RECORDS SUPPLIED =>
/---

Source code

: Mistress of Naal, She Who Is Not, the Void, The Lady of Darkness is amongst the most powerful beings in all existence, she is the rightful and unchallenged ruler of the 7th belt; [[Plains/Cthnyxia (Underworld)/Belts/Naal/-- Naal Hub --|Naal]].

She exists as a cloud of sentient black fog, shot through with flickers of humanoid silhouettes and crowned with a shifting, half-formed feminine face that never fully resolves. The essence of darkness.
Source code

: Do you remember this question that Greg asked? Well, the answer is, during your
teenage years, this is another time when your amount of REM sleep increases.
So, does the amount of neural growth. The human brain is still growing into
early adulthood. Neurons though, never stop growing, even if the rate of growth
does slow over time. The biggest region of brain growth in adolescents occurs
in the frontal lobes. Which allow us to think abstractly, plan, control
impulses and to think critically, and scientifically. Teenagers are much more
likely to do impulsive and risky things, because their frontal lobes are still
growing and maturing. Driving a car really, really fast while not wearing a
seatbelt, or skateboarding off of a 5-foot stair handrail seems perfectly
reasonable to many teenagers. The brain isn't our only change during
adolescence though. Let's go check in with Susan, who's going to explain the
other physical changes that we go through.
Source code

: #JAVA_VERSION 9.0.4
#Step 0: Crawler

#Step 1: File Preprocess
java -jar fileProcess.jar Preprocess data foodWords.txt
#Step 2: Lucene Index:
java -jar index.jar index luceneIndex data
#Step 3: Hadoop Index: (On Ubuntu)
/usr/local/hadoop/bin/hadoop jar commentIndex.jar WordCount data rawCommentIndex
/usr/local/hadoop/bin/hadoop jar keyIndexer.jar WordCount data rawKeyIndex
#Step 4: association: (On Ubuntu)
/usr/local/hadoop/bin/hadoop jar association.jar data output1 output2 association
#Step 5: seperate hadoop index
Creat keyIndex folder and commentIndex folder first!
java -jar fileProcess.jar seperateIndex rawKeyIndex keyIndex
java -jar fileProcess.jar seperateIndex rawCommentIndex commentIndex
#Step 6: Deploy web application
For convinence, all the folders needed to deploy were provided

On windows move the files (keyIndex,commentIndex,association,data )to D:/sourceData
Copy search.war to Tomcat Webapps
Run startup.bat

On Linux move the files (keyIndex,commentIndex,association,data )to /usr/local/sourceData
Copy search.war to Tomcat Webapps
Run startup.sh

\---

PROBLEM STATEMENT =>
Scan the listing for the string "rawKeyIndex". Copy each line that has it.

SOLUTION FOR THIS EXERCISE =>
/usr/local/hadoop/bin/hadoop jar keyIndexer.jar WordCount data rawKeyIndex
java -jar fileProcess.jar seperateIndex rawKeyIndex keyIndex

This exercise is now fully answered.